The problem: Find the string "projects" in the listing below and return each line it appears in.

Study material:
__________________________________________________

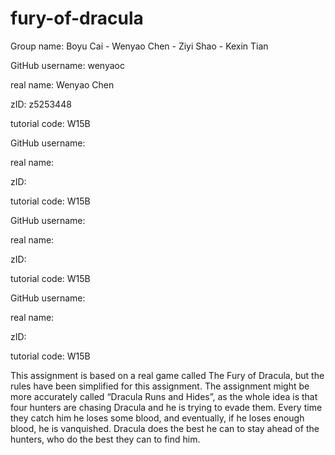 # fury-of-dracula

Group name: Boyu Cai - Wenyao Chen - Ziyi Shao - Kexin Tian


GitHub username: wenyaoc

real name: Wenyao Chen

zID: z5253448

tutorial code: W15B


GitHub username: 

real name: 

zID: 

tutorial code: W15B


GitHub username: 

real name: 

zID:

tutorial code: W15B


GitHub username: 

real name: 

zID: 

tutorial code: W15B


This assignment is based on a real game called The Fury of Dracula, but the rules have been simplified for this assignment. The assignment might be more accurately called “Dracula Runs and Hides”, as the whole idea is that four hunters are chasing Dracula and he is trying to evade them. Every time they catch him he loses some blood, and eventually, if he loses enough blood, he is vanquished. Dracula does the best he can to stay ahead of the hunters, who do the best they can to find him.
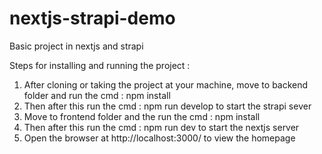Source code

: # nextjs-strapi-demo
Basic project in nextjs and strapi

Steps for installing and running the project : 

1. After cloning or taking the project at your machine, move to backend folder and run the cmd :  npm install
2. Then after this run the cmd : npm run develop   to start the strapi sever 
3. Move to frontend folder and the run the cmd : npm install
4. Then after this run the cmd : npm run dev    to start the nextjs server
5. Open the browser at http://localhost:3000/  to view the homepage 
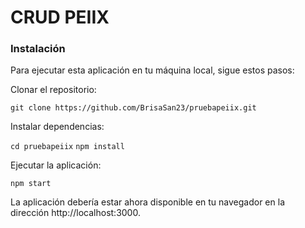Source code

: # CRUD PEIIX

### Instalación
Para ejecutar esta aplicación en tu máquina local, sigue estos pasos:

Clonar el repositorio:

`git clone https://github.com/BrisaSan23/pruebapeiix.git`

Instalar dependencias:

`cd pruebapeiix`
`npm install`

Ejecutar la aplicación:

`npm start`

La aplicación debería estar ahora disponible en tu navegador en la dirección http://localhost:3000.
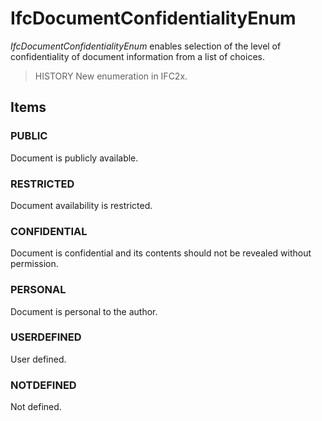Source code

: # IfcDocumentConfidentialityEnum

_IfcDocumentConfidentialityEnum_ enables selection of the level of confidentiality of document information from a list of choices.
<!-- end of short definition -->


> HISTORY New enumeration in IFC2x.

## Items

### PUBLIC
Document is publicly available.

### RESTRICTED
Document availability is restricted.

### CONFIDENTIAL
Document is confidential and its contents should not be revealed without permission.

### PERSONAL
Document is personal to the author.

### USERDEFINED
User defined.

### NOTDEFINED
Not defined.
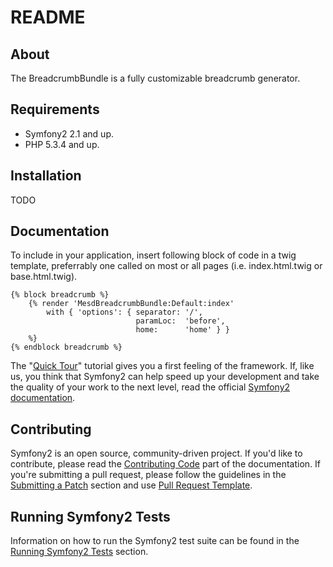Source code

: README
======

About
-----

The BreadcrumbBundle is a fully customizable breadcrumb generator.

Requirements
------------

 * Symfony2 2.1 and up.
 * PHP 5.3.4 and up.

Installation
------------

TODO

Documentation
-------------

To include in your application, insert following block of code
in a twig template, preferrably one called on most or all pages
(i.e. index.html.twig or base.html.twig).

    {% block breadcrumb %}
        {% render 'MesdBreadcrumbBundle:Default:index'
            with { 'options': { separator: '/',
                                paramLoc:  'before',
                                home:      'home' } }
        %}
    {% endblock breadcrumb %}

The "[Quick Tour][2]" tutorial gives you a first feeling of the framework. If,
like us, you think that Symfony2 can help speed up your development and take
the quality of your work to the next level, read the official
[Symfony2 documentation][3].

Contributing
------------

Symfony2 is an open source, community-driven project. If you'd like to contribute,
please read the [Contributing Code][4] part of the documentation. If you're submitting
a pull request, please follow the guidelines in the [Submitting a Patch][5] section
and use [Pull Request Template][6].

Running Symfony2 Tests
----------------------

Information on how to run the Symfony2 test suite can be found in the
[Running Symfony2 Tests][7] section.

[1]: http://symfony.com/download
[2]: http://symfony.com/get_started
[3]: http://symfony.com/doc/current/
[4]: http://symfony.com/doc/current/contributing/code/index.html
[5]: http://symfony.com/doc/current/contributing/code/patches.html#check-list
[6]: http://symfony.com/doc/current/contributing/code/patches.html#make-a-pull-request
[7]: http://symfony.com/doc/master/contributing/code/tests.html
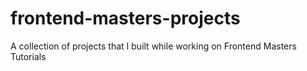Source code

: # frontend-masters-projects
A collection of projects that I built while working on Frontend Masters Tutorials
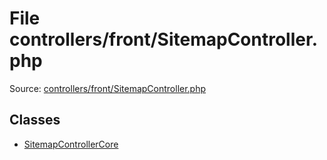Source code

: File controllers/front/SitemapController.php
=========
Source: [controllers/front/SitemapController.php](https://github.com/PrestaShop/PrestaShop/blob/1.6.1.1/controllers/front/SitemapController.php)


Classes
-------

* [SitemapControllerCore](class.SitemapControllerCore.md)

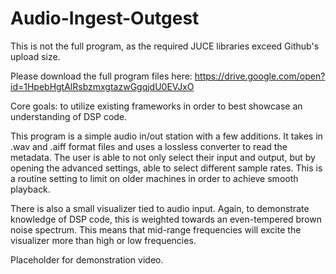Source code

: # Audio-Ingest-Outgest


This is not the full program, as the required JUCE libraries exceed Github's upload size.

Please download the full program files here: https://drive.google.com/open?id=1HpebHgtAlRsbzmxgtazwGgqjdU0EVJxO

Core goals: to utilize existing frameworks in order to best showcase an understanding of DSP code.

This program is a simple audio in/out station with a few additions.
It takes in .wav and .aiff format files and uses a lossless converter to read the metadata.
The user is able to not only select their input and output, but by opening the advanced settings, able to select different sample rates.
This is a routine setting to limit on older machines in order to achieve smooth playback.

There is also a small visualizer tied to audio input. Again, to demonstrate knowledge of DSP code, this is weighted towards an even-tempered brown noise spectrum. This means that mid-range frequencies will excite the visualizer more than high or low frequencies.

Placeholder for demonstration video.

__________________________________________________

Final answer:
: # frontend-masters-projects
A collection of projects that I built while working on Frontend Masters Tutorials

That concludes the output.